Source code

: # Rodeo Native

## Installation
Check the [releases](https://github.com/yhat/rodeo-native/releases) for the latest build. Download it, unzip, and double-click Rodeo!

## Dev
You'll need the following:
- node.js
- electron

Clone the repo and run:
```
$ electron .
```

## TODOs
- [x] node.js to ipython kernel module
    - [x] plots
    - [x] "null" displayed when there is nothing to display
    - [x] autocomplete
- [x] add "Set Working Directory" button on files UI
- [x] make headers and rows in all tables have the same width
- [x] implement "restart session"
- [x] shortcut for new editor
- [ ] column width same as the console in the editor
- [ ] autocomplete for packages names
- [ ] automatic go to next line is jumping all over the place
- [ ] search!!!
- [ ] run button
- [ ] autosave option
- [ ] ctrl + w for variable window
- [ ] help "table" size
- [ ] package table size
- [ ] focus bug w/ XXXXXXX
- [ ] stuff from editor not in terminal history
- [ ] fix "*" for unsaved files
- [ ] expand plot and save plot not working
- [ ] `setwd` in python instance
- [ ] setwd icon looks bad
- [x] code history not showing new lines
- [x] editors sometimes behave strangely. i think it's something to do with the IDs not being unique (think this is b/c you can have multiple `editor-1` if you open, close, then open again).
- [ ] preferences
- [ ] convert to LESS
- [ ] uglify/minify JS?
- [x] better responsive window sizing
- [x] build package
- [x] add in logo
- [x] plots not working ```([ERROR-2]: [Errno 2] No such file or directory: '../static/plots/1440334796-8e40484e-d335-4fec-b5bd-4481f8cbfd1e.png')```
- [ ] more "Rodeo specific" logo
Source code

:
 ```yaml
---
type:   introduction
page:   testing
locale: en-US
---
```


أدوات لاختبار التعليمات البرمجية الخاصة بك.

+++

*WHAT NEEDS TO BE DONE:* Set down the lines from the one with "- [ ] preferences" through the end of the data above. Keep each exactly as written and add no other line.

*PROBLEM SOLUTION:*
- [ ] preferences
- [ ] convert to LESS
- [ ] uglify/minify JS?
- [x] better responsive window sizing
- [x] build package
- [x] add in logo
- [x] plots not working ```([ERROR-2]: [Errno 2] No such file or directory: '../static/plots/1440334796-8e40484e-d335-4fec-b5bd-4481f8cbfd1e.png')```
- [ ] more "Rodeo specific" logo
Source code

:
 ```yaml
---
type:   introduction
page:   testing
locale: en-US
---
```


أدوات لاختبار التعليمات البرمجية الخاصة بك.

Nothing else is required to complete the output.